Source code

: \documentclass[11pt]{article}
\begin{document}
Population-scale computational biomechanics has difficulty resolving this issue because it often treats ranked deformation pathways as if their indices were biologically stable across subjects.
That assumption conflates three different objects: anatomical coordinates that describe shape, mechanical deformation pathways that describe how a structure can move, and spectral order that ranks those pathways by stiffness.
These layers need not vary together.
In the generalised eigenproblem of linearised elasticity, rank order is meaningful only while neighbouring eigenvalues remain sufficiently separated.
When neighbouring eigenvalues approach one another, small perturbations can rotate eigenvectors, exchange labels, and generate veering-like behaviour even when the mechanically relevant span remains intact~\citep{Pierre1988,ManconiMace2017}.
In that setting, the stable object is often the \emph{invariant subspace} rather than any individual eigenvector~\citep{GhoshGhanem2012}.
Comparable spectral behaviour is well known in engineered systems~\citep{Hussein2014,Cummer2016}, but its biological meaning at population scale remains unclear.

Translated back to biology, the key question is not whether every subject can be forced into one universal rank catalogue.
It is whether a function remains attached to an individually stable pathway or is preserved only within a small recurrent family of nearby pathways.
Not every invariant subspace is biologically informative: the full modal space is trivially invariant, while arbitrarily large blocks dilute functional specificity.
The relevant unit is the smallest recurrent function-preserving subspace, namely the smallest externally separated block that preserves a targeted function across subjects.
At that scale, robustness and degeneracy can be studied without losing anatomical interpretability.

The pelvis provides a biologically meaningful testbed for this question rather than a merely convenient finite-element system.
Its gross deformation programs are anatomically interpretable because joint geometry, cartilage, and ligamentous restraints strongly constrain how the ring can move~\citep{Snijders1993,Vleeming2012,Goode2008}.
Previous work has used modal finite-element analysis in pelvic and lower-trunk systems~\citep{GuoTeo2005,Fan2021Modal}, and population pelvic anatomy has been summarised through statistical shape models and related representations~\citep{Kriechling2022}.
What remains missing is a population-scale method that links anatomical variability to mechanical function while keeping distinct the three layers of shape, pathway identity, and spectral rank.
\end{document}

▬▬▬▬▬▬▬▬▬▬

*Work required:* Give back the data above exactly, so that every line matches.

*Answer to this problem:*
Source code

: \documentclass[11pt]{article}
\begin{document}
Population-scale computational biomechanics has difficulty resolving this issue because it often treats ranked deformation pathways as if their indices were biologically stable across subjects.
That assumption conflates three different objects: anatomical coordinates that describe shape, mechanical deformation pathways that describe how a structure can move, and spectral order that ranks those pathways by stiffness.
These layers need not vary together.
In the generalised eigenproblem of linearised elasticity, rank order is meaningful only while neighbouring eigenvalues remain sufficiently separated.
When neighbouring eigenvalues approach one another, small perturbations can rotate eigenvectors, exchange labels, and generate veering-like behaviour even when the mechanically relevant span remains intact~\citep{Pierre1988,ManconiMace2017}.
In that setting, the stable object is often the \emph{invariant subspace} rather than any individual eigenvector~\citep{GhoshGhanem2012}.
Comparable spectral behaviour is well known in engineered systems~\citep{Hussein2014,Cummer2016}, but its biological meaning at population scale remains unclear.

Translated back to biology, the key question is not whether every subject can be forced into one universal rank catalogue.
It is whether a function remains attached to an individually stable pathway or is preserved only within a small recurrent family of nearby pathways.
Not every invariant subspace is biologically informative: the full modal space is trivially invariant, while arbitrarily large blocks dilute functional specificity.
The relevant unit is the smallest recurrent function-preserving subspace, namely the smallest externally separated block that preserves a targeted function across subjects.
At that scale, robustness and degeneracy can be studied without losing anatomical interpretability.

The pelvis provides a biologically meaningful testbed for this question rather than a merely convenient finite-element system.
Its gross deformation programs are anatomically interpretable because joint geometry, cartilage, and ligamentous restraints strongly constrain how the ring can move~\citep{Snijders1993,Vleeming2012,Goode2008}.
Previous work has used modal finite-element analysis in pelvic and lower-trunk systems~\citep{GuoTeo2005,Fan2021Modal}, and population pelvic anatomy has been summarised through statistical shape models and related representations~\citep{Kriechling2022}.
What remains missing is a population-scale method that links anatomical variability to mechanical function while keeping distinct the three layers of shape, pathway identity, and spectral rank.
\end{document}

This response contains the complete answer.